Pasha asked if the process of enrolling under intensive and summary revisions was the same then how could EPIC cards issued under summary exercises be discarded.
The lawyer, therefore, said the date of 2003 was invalid and not based on “intelligible differentia” (basis of distinguishing the two situations).
"No receipt of my enumeration form is being given or any documents acknowledging the receipt is given and therefore the booth level officers have an upper hand and these lower level officers have too much discretion on whether the form has to be taken or not," he said.
Senior advocate Shoeb Alam, appearing for another petitioner, pointed out insufficient reasons in the ECI notification saying the process invented was neither "summary" nor "intensive" but just a creation of the notification.

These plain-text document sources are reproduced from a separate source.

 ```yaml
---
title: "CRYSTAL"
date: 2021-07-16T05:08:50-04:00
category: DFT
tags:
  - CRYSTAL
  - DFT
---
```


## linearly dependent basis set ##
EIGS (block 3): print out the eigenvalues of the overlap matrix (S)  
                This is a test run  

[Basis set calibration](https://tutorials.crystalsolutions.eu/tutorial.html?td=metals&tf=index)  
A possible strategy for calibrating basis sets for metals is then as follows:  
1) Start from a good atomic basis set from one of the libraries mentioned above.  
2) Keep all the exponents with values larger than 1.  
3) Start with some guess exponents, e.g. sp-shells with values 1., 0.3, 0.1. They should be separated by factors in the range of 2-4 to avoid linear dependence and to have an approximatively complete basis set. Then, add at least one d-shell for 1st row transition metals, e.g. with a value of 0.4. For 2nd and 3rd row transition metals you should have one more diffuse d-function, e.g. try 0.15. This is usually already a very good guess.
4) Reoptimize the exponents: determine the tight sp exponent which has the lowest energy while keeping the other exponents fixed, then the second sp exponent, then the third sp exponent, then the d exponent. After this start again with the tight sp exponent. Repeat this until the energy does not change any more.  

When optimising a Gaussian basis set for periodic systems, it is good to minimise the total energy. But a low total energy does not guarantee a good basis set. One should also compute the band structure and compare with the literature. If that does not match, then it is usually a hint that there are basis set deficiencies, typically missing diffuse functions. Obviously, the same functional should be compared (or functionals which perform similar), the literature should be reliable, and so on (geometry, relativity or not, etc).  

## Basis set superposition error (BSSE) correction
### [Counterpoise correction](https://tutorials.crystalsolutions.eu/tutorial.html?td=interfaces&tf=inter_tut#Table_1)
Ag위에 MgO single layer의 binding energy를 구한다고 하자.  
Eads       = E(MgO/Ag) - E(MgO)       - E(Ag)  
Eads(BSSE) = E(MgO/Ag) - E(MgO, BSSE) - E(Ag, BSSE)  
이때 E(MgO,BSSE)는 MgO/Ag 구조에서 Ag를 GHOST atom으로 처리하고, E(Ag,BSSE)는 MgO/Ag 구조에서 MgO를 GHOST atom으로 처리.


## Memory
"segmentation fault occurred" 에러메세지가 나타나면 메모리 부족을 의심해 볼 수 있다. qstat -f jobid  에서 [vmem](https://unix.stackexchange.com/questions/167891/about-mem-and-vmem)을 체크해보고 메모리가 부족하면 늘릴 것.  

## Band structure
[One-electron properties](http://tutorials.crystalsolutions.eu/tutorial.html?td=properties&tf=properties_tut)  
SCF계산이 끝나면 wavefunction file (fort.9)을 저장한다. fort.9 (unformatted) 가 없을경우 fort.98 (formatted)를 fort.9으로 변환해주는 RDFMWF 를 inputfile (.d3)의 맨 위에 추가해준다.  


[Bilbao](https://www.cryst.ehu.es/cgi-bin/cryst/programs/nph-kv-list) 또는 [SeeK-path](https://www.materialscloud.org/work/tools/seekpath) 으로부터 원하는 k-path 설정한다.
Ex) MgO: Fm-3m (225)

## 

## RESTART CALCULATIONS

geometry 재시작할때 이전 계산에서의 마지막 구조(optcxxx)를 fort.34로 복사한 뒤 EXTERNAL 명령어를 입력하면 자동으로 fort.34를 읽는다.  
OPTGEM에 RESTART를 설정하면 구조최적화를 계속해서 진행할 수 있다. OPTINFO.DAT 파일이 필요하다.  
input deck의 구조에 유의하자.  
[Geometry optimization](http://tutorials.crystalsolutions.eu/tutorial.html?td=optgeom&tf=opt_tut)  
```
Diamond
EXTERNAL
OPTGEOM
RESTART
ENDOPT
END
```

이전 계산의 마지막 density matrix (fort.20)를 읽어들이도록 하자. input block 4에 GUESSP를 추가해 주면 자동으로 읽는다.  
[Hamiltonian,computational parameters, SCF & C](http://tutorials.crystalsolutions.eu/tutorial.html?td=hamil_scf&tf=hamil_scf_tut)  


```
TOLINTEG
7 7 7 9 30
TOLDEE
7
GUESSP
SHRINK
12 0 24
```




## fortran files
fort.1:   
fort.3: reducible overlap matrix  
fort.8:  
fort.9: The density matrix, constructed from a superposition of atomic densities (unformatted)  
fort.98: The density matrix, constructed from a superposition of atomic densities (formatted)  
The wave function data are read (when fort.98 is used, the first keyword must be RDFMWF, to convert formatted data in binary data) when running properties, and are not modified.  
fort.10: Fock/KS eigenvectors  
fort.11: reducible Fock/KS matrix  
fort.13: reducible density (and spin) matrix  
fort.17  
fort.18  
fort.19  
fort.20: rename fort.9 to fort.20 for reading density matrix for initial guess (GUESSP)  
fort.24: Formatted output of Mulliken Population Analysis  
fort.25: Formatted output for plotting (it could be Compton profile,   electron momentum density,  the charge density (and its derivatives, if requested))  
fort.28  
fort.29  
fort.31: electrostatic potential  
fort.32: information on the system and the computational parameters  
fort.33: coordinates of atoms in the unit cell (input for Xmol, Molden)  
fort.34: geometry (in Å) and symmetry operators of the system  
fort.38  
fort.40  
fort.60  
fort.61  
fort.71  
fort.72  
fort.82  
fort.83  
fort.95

"This is a process of voter registration and cannot be a process of disqualification. This is a process to welcome and not turn this into a process to unwelcome," he said.
The top court on August 13 observed electoral rolls cannot remain "static" and there is bound to be a revision, the top court said the expanded list of acceptable documents of identity from seven to 11 for Bihar's Special Intensive Revision (SIR) of voters' list was in fact "voter-friendly and not exclusionary." As the row over the SIR escalated, the bench said the EC had the residual power to conduct such an exercise as it deemed fit.
The bench also disagreed with a submission by a petitioner that the SIR of electoral rolls in poll-bound Bihar had no basis in law and ought to be quashed.
Leaders of opposition parties including the Rashtriya Janata Dal (RJD) and the Congress and the NGO Association of Democratic Reforms (ADR) have challenged the electoral roll revision drive in Bihar.